*Data for review*.
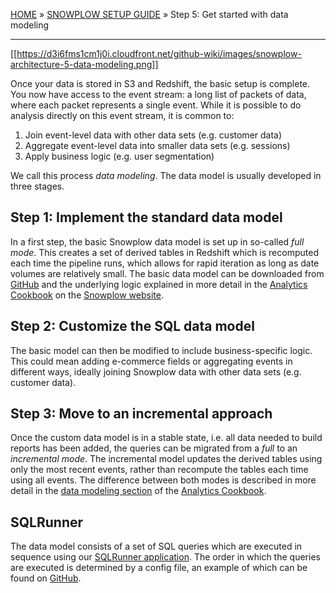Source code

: <a name="top" />

[HOME](Home) » [SNOWPLOW SETUP GUIDE](Setting-up-Snowplow) »  Step 5: Get started with data modeling

---

[[https://d3i6fms1cm1j0i.cloudfront.net/github-wiki/images/snowplow-architecture-5-data-modeling.png]]

Once your data is stored in S3 and Redshift, the basic setup is complete. You now have access to the event stream: a long list of packets of data, where each packet represents a single event. While it is possible to do analysis directly on this event stream, it is common to:

1. Join event-level data with other data sets (e.g. customer data)
2. Aggregate event-level data into smaller data sets (e.g. sessions)
3. Apply business logic (e.g. user segmentation)

We call this process *data modeling*. The data model is usually developed in three stages.

## Step 1: Implement the standard data model

In a first step, the basic Snowplow data model is set up in so-called *full mode*. This creates a set of derived tables in Redshift which is recomputed each time the pipeline runs, which allows for rapid iteration as long as date volumes are relatively small. The basic data model can be downloaded from [GitHub][github-data-models] and the underlying logic explained in more detail in the [Analytics Cookbook][analytics-cookbook] on the [Snowplow website][snowplow-website].

## Step 2: Customize the SQL data model

The basic model can then be modified to include business-specific logic. This could mean adding e-commerce fields or aggregating events in different ways, ideally joining Snowplow data with other data sets (e.g. customer data).

## Step 3: Move to an incremental approach

Once the custom data model is in a stable state, i.e. all data needed to build reports has been added, the queries can be migrated from a *full* to an *incremental mode*. The incremental model updates the derived tables using only the most recent events, rather than recompute the tables each time using all events. The difference between both modes is described in more detail in the [data modeling section][cookbook-data-modeling] of the [Analytics Cookbook][analytics-cookbook].

## SQLRunner

The data model consists of a set of SQL queries which are executed in sequence using our [SQLRunner application][sql-runner-github]. The order in which the queries are executed is determined by a config file, an example of which can be found on [GitHub][github-data-models-config-example].

[analytics-cookbook]: http://snowplowanalytics.com/analytics/index.html
[cookbook-data-modeling]: http://snowplowanalytics.com/analytics/event-dictionaries-and-data-models/data-modeling.html
[snowplow-website]: http://snowplowanalytics.com
[github-data-models]: https://github.com/snowplow/snowplow/tree/master/5-data-modeling/sql-runner/redshift/
[github-data-models-config-example]: https://github.com/snowplow/snowplow/tree/master/5-data-modeling/sql-runner/redshift/playbooks/full.yml
[sql-runner-github]: https://github.com/snowplow/sql-runner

*Goal of the exercise*.
I'd like every record printed exactly, with the pictures left out.

*Your response*.
Source code

: <a name="top" />

[HOME](Home) » [SNOWPLOW SETUP GUIDE](Setting-up-Snowplow) »  Step 5: Get started with data modeling

---

[[https://d3i6fms1cm1j0i.cloudfront.net/github-wiki/images/snowplow-architecture-5-data-modeling.png]]

Once your data is stored in S3 and Redshift, the basic setup is complete. You now have access to the event stream: a long list of packets of data, where each packet represents a single event. While it is possible to do analysis directly on this event stream, it is common to:

1. Join event-level data with other data sets (e.g. customer data)
2. Aggregate event-level data into smaller data sets (e.g. sessions)
3. Apply business logic (e.g. user segmentation)

We call this process *data modeling*. The data model is usually developed in three stages.

## Step 1: Implement the standard data model

In a first step, the basic Snowplow data model is set up in so-called *full mode*. This creates a set of derived tables in Redshift which is recomputed each time the pipeline runs, which allows for rapid iteration as long as date volumes are relatively small. The basic data model can be downloaded from [GitHub][github-data-models] and the underlying logic explained in more detail in the [Analytics Cookbook][analytics-cookbook] on the [Snowplow website][snowplow-website].

## Step 2: Customize the SQL data model

The basic model can then be modified to include business-specific logic. This could mean adding e-commerce fields or aggregating events in different ways, ideally joining Snowplow data with other data sets (e.g. customer data).

## Step 3: Move to an incremental approach

Once the custom data model is in a stable state, i.e. all data needed to build reports has been added, the queries can be migrated from a *full* to an *incremental mode*. The incremental model updates the derived tables using only the most recent events, rather than recompute the tables each time using all events. The difference between both modes is described in more detail in the [data modeling section][cookbook-data-modeling] of the [Analytics Cookbook][analytics-cookbook].

## SQLRunner

The data model consists of a set of SQL queries which are executed in sequence using our [SQLRunner application][sql-runner-github]. The order in which the queries are executed is determined by a config file, an example of which can be found on [GitHub][github-data-models-config-example].

[analytics-cookbook]: http://snowplowanalytics.com/analytics/index.html
[cookbook-data-modeling]: http://snowplowanalytics.com/analytics/event-dictionaries-and-data-models/data-modeling.html
[snowplow-website]: http://snowplowanalytics.com
[github-data-models]: https://github.com/snowplow/snowplow/tree/master/5-data-modeling/sql-runner/redshift/
[github-data-models-config-example]: https://github.com/snowplow/snowplow/tree/master/5-data-modeling/sql-runner/redshift/playbooks/full.yml
[sql-runner-github]: https://github.com/snowplow/sql-runner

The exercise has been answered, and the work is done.